OK, I think I understand it, and we are in agreement. For the
purpose of the above paragraph, a side branch is what is not on the
"--ancestry-path", so all of the below "examples" are about the
behaviour when --ancestry-path is used.
> Example undesirable behaviour, with A treated as a side branch:
> ...
> 1) If only commit A changed our file, and merge X took "old" version Y
> for some reason, under these rules "--full-history A..B" would show
> nothing. X doesn't consider A because it's UNINTERESTING. If there had
> been an intervening (even irrelevant) commit A1 between A1 and X, X
> would have been shown.
This is exactly why I hinted that ancestry-path limiting may need to
come before path limiting decides which parents are interesting and
which are irrelevant, and I think it applies the same for the other
two examples.
I haven't thought through the implications of the definition of
"INTERESTING" you propose (without changing the rest of the code to
apply ancestry-path first, I assume).
While I'd like to see a solution that avoids to actually limit with
ancestry-path before limiting with pathspec (because I would imagine
that the most naive way to do so is to scan the graph twice, first
without pathspec to find and cull side branches from "ancestry-path"

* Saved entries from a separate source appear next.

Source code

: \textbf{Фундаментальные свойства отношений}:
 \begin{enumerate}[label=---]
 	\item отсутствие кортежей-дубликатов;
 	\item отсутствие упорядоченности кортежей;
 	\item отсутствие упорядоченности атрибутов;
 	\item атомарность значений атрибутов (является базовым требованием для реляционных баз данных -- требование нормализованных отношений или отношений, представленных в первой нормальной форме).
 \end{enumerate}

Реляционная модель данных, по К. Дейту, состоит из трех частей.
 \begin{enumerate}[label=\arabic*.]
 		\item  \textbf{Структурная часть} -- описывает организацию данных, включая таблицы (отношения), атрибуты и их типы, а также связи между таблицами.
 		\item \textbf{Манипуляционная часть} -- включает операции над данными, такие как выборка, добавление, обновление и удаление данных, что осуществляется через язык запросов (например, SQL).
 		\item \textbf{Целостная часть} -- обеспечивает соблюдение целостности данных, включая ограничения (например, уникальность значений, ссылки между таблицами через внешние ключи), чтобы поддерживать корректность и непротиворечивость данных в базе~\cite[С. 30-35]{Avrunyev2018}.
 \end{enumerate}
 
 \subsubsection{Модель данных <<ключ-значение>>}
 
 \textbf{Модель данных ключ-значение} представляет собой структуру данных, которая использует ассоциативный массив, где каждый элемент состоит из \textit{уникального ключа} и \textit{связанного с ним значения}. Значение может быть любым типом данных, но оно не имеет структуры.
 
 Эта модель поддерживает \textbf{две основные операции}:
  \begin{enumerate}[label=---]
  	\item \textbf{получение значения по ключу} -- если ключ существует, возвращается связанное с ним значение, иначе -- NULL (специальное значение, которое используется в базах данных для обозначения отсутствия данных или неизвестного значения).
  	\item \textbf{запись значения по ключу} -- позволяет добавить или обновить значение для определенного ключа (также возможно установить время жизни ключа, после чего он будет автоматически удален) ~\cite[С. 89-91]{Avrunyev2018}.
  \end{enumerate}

point of view and then traverse the resulting graph again with
pathspec to further drop branches that did not contribute to the end
result), I am fairly sure that the end result we produce, whatever
its more efficient implementation would end up to be, _should_ be
equilvalent to the "cull with ancestry path first and then ignore
noncontributing branches with pathspec" semantics.

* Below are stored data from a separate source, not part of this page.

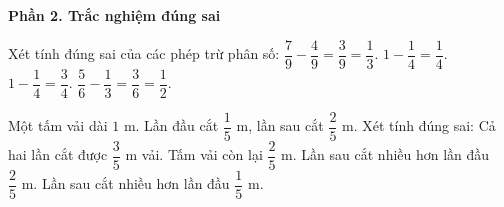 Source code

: \textbf{Phần 2. Trắc nghiệm đúng sai}

\begin{ex} %
Xét tính đúng sai của các phép trừ phân số:
\choiceTF
{\True $\dfrac{7}{9} - \dfrac{4}{9} = \dfrac{3}{9} = \dfrac{1}{3}$.}
{$1 - \dfrac{1}{4} = \dfrac{1}{4}$.}
{\True $1 - \dfrac{1}{4} = \dfrac{3}{4}$.}
{\True $\dfrac{5}{6} - \dfrac{1}{3} = \dfrac{3}{6} = \dfrac{1}{2}$.}
\end{ex}

\begin{ex} %
Một tấm vải dài $1\text{ m}$. Lần đầu cắt $\dfrac{1}{5}\text{ m}$, lần sau cắt $\dfrac{2}{5}\text{ m}$. Xét tính đúng sai:
\choiceTF
{\True Cả hai lần cắt được $\dfrac{3}{5}\text{ m}$ vải.}
{\True Tấm vải còn lại $\dfrac{2}{5}\text{ m}$.}
{Lần sau cắt nhiều hơn lần đầu $\dfrac{2}{5}\text{ m}$.}
{\True Lần sau cắt nhiều hơn lần đầu $\dfrac{1}{5}\text{ m}$.}
\end{ex}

It is not immediately clear to me that your proposed implementation
will give us that semantics. Oh, also, even though I said "I am
fairly sure" above, you may already have a counter-example that
shows why the semantics I think is right is not useful in some
cases.
I'll have to think about this a bit more, but it is unlikely I have
time to do so for the coming couple of days. Sorry about that.
> All 3 cases work if A is treated as "INTERESTING" for side-branch
> rules. We shouldn't have needed to put in an extra A1 commit to make
> them work.
>
>>> # D---E-------F
>>> # / \ \
>>> +# B---C-G0-G--H---I---J
>>> # / \
>>> # A-------K---------------L--M
>>> #
>>>
>>>
>>> Conceptually, the "ancestry-path" shouldn't get affected by any
>>> pathspec. The range "--ancestry-path G0..M" should be equivalent to
>>> the range "G0..M ^F ^E ^K", and with the rule to ignore non-sameness
>>> with uninteresting side branches, I would have expected that H and J
>>> would be equally irrelevant, because E and F would be outside the
>>> graph we would want to look at sameness.
>
> Those two pathspecs produce the same graph of commits, and yes,
> they've always produced the same thing up until now. But we're trying
> to do something new(ish) here. We're trying to define "side branch",
> to allow us to make more useful pruning comparisons. And we can't
> reliably define "side branch" unless we can reliably define where
> we're coming from.
>
> Looking at this case, given that graph of commits G-H-I-J-L-M
> (produced by any pathspec/flags), that is "easy" because it's
> linear. The bottom of the INTERESTING graph has a single parent, and
> we can follow it straight from bottom to top. We can deduce that
> non-merge "G" is bottom, and thus call the connections to E and F
> "sides". (But that could have been wrong if the graph had been made
> some other way, and the user wasn't asking for history since G0).
>
> But if presented with H-I-J-L-M we get stuck. The lowest commit in our
> graph has 2 parents. How do we distinguish between E and G? Which is
> the side, and which is the bottom? We can only define "side branch"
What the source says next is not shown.